Se cubren campos de placas sin limitar el consumo energético. ¿La especulación ha ganado el relato sobre las renovables?
— No diría que ha ganado, pero institucionalmente no está asumido que la transición ecológica justa no es solamente un cambio de uso de fuentes energéticas, sino un nuevo modelo de vida que quepa dentro de los límites del planeta. De otra manera la transición supone el extractivismo de más recursos. El negocio no está tanto en usar estos parques, sino en el hecho de construir la instalación.
The Last Of Us y Station Eleven muestran mundos postapocalípticos más afectivos y naturales que el actual. ¿Cómo ayuda?
— Es lo que necesitamos, imaginación.
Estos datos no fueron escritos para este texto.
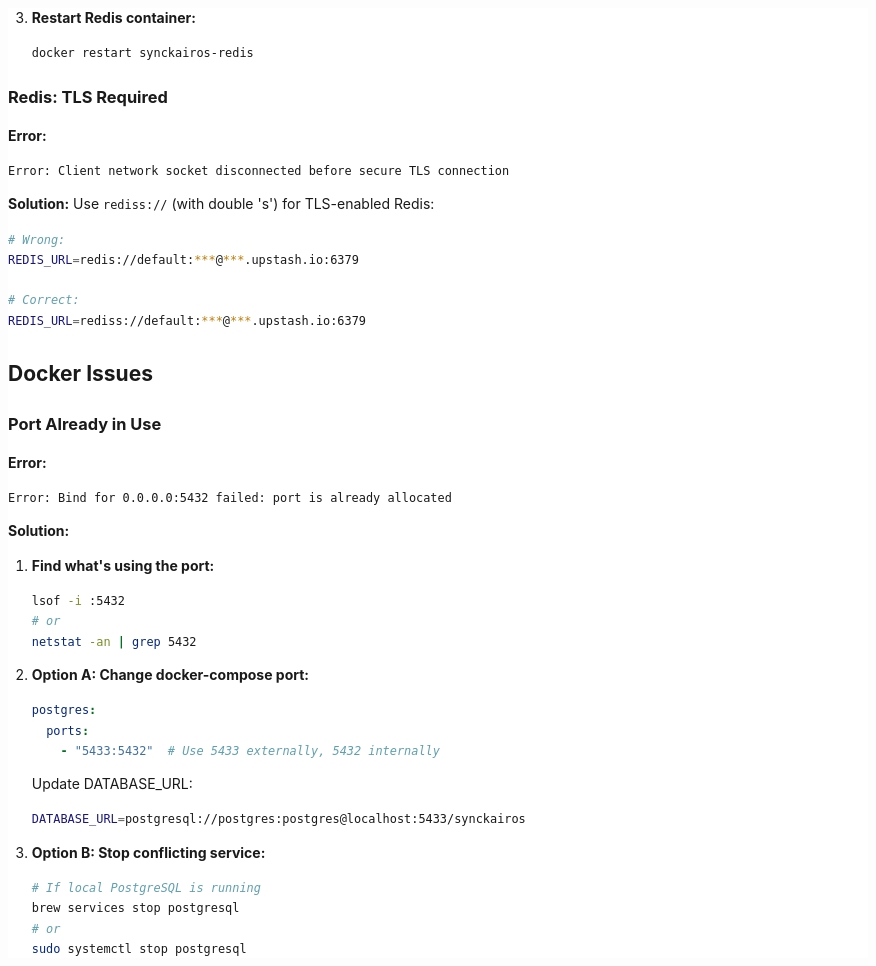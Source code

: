 3. **Restart Redis container:**
   ```bash
   docker restart synckairos-redis
   ```

### Redis: TLS Required

**Error:**
```
Error: Client network socket disconnected before secure TLS connection
```

**Solution:**
Use `rediss://` (with double 's') for TLS-enabled Redis:
```bash
# Wrong:
REDIS_URL=redis://default:***@***.upstash.io:6379

# Correct:
REDIS_URL=rediss://default:***@***.upstash.io:6379
```

## Docker Issues

### Port Already in Use

**Error:**
```
Error: Bind for 0.0.0.0:5432 failed: port is already allocated
```

**Solution:**

1. **Find what's using the port:**
   ```bash
   lsof -i :5432
   # or
   netstat -an | grep 5432
   ```

2. **Option A: Change docker-compose port:**
   ```yaml
   postgres:
     ports:
       - "5433:5432"  # Use 5433 externally, 5432 internally
   ```

   Update DATABASE_URL:
   ```bash
   DATABASE_URL=postgresql://postgres:postgres@localhost:5433/synckairos
   ```

3. **Option B: Stop conflicting service:**
   ```bash
   # If local PostgreSQL is running
   brew services stop postgresql
   # or
   sudo systemctl stop postgresql
   ```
Un mundo donde consigamos ajustar las formas de vida a los límites del planeta es mejor para la mayoría. Hay muchas personas precarias, con problemas de salud mental porque viven vidas que no les gustan. La mayoría, en cuanto puede o tiene vacaciones, elige un estilo de vida decrecentista: vuelven al pueblo, hacen deporte y dejan el móvil en casa. Cuando disponemos de tiempo, optamos por una vida más sencilla. Trabajé mucho tiempo en la empresa privada, donde formaba a ejecutivos medios. Les pedía que recordaran el momento más intensamente feliz de su vida y jamás pensaban en el último coche o iPhone que tenían, siempre destacaron momentos afectivos, de disfrute e incluso de conexión con la naturaleza.
En cambio, odia la serie El Colapso.
— No la terminé. Es pesimista y oculta todas las iniciativas que se hacen para vivir de forma comunitaria. Hay muchísimas personas experimentando otros tipos de vida. Hace falta imaginación común y memoria. Probablemente, nuestra especie no había vivido antes una amenaza ecosistemémica global, pero hay muchos países que han vivido colapsos temporales.
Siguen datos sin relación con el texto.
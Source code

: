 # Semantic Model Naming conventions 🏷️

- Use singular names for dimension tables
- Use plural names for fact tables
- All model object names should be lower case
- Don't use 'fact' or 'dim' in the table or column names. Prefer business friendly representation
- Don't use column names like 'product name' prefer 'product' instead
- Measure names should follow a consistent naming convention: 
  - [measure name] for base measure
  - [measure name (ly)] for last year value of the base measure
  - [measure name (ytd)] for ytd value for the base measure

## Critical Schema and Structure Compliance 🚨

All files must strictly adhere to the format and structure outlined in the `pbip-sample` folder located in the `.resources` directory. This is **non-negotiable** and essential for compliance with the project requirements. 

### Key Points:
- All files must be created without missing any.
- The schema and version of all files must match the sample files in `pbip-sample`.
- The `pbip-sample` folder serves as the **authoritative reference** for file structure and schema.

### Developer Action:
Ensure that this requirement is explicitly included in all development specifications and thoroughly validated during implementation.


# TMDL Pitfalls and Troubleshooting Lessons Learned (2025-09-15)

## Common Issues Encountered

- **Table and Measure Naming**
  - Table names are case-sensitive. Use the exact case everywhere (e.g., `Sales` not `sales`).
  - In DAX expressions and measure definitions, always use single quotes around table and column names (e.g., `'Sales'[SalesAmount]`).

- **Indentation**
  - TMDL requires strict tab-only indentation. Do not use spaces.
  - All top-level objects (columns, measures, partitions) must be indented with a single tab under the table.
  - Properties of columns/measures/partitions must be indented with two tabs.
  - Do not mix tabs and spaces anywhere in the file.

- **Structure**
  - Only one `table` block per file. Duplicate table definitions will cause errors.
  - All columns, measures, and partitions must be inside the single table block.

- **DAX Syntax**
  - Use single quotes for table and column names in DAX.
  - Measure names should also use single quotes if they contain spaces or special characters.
En El amanecer de todo: Una nueva historia de la humanidad, David Graeber y David Wengrow documentan, precisamente, otros modelos de organización. ¿Qué nos enseñan?
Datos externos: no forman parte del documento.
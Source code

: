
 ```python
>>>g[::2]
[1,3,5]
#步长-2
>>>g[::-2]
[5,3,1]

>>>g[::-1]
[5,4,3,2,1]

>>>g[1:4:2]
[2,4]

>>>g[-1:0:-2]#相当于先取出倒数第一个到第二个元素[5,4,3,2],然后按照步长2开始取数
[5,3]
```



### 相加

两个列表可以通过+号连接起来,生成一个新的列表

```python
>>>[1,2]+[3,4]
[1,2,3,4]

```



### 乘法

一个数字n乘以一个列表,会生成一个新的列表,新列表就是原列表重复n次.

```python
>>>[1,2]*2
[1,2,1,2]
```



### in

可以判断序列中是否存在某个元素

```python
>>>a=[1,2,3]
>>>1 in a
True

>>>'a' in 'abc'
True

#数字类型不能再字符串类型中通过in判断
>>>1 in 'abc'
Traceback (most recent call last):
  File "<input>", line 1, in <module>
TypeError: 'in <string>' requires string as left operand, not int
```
— Demuestran con claridad que ha habido muchas sociedades muy bien autoorganizadas que no eran pequeñas, porque siempre se dice que la igualdad solo es posible en grupos humanos reducidos. Los autores también rompen con este tópico: una comunidad pequeña puede ser tremendamente autoritaria. Otro libro fundamental es Un paraíso en el infierno, de Rebeca Solnit. Frente al discurso egoísta del todos contra todos, recopila historias de apoyo mutuo y autoorganización tras grandes desastres, incluso de gente que confiesa haber vivido estos periodos intensamente felices por sentirse a salvo en medio del caos.